EXERCISE AIM
In the records, find every line with the word "article" and copy it out.

RECORDS FOR PROCESSING
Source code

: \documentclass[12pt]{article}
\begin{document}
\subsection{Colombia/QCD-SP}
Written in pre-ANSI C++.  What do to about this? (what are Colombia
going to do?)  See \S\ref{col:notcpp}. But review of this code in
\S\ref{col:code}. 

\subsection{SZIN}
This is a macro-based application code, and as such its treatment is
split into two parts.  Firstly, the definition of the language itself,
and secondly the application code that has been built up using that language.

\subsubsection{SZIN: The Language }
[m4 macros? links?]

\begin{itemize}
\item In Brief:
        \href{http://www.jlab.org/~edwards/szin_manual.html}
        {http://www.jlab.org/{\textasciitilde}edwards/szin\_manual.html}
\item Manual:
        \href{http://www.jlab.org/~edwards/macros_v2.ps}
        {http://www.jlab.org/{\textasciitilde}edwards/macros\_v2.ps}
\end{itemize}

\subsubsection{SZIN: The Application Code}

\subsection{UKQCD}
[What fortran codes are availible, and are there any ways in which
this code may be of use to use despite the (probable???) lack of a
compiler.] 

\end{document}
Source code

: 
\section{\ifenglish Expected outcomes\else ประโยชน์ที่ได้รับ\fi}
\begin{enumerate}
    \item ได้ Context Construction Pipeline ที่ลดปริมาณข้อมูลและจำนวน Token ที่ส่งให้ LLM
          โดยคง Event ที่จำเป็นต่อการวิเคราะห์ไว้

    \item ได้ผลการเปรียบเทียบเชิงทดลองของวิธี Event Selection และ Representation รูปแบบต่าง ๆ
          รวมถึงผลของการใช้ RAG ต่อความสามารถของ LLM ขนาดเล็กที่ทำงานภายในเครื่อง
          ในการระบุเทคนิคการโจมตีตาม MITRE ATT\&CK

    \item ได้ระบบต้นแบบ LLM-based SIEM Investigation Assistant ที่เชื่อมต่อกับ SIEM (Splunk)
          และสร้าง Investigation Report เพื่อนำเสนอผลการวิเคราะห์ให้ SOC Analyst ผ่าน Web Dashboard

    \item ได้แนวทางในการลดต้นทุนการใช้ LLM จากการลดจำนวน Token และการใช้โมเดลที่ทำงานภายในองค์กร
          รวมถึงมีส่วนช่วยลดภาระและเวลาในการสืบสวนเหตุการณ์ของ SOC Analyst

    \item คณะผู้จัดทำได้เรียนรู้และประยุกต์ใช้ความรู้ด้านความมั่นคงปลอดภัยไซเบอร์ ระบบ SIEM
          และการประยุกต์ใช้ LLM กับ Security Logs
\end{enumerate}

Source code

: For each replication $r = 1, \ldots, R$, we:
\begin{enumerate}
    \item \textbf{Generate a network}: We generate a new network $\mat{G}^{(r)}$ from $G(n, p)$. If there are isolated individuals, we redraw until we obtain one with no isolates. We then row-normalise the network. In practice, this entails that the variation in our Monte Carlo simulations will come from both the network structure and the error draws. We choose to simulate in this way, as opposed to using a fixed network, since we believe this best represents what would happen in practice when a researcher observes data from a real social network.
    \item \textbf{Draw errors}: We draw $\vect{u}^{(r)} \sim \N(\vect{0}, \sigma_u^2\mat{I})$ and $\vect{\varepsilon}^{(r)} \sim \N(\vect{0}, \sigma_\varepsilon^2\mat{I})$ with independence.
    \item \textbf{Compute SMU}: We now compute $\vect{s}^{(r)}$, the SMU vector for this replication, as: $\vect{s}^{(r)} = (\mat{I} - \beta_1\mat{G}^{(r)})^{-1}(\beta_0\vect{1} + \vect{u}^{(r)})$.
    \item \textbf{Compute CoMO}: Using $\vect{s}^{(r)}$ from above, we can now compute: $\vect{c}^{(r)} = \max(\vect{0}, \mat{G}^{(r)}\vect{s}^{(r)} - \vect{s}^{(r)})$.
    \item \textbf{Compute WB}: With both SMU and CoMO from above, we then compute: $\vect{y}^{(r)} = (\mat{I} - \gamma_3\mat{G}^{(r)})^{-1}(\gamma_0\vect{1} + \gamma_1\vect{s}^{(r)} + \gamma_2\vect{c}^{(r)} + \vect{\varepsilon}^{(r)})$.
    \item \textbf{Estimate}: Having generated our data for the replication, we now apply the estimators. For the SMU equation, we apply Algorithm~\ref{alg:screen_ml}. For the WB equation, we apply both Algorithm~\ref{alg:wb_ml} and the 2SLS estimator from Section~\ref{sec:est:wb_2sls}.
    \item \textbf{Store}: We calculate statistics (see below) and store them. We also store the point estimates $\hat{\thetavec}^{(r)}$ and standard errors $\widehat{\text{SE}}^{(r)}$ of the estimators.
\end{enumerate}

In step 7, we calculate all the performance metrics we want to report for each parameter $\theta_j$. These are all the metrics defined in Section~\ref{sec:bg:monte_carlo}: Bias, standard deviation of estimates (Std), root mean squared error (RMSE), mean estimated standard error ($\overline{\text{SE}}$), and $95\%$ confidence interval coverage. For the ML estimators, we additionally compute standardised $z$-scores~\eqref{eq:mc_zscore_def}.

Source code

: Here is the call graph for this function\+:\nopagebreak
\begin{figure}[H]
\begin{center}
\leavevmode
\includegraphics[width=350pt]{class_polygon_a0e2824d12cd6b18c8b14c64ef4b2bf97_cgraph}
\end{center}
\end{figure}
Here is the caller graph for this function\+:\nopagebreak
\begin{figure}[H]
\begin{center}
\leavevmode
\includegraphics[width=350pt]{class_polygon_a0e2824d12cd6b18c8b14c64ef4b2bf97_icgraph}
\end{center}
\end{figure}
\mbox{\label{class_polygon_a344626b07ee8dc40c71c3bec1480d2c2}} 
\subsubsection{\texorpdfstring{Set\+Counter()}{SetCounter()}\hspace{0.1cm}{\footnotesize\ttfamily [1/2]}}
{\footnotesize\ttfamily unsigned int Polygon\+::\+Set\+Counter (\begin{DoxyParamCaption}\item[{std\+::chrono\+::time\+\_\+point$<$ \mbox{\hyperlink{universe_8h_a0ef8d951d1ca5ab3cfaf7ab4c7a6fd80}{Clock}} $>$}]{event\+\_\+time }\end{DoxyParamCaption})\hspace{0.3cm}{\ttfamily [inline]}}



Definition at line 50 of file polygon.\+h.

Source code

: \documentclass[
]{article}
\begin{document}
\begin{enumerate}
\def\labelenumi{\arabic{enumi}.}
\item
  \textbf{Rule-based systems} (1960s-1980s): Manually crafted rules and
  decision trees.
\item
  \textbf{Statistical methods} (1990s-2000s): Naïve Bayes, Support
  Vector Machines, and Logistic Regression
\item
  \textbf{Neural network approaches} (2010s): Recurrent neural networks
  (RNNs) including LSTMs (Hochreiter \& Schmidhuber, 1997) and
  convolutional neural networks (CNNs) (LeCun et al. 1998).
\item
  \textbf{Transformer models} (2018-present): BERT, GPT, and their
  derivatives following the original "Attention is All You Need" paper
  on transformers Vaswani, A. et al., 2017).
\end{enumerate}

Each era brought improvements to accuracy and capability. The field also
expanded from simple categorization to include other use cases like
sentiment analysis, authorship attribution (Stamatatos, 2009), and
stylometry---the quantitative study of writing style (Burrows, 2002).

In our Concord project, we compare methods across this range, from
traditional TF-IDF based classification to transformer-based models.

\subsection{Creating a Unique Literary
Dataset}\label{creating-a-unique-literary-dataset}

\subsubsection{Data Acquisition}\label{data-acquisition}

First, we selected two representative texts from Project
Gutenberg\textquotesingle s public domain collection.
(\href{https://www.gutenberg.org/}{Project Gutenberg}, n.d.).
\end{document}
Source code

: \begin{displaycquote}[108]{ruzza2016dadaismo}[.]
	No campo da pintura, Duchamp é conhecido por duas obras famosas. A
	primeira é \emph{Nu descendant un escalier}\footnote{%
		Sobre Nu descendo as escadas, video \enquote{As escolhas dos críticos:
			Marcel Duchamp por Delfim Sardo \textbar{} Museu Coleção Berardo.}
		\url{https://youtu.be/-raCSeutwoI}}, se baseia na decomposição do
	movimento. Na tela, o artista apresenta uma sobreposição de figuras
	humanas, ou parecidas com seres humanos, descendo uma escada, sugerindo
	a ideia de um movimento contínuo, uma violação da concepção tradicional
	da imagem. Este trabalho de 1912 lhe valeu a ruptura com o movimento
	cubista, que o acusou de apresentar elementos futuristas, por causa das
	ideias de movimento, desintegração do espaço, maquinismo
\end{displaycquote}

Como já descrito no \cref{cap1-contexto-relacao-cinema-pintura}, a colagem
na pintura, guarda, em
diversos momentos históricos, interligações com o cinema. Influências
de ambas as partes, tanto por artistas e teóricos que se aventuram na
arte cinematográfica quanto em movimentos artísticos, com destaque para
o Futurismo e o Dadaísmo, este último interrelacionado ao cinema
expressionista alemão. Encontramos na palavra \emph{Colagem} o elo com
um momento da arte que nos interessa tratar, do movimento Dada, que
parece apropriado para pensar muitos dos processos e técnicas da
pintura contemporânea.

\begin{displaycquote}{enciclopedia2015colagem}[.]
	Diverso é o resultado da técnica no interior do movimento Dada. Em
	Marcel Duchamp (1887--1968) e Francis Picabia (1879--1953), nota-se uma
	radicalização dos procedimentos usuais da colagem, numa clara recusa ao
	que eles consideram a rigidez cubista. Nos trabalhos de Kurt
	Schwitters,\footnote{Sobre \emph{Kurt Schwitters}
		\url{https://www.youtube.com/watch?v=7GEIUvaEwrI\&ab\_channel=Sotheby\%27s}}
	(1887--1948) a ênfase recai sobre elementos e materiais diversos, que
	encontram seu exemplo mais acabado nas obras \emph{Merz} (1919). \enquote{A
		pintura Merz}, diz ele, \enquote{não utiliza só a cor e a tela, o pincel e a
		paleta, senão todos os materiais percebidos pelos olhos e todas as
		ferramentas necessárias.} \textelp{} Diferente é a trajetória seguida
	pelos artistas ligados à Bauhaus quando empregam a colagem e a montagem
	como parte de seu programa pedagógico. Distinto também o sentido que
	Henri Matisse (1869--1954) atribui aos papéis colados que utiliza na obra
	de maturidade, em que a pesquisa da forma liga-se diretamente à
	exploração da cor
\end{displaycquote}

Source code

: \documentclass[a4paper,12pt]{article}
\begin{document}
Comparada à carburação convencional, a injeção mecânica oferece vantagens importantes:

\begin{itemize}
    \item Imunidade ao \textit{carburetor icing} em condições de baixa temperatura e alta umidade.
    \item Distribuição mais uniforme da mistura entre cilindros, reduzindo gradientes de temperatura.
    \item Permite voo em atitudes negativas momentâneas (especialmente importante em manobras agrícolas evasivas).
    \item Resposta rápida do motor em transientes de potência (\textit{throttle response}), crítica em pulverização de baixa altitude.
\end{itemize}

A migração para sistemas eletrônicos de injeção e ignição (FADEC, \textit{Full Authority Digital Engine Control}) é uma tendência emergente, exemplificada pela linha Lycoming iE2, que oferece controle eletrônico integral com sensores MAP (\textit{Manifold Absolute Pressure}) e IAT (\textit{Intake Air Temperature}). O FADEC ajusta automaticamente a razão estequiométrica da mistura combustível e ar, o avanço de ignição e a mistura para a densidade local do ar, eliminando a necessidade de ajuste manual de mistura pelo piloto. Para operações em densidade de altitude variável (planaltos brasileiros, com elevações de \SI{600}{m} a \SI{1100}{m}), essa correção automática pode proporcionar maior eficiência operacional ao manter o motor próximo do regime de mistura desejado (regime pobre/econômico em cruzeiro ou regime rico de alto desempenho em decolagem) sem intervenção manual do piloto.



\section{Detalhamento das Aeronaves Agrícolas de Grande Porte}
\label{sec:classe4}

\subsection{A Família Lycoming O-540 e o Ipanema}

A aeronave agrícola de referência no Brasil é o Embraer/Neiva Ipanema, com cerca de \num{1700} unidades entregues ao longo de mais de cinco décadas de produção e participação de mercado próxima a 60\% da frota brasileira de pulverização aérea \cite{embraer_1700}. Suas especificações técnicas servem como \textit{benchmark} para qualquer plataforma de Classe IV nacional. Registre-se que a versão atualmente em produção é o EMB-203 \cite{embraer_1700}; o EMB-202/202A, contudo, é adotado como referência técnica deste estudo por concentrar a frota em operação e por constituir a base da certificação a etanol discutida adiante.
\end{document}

YOUR SOLUTION
: \documentclass[12pt]{article}
]{article}
: \documentclass[a4paper,12pt]{article}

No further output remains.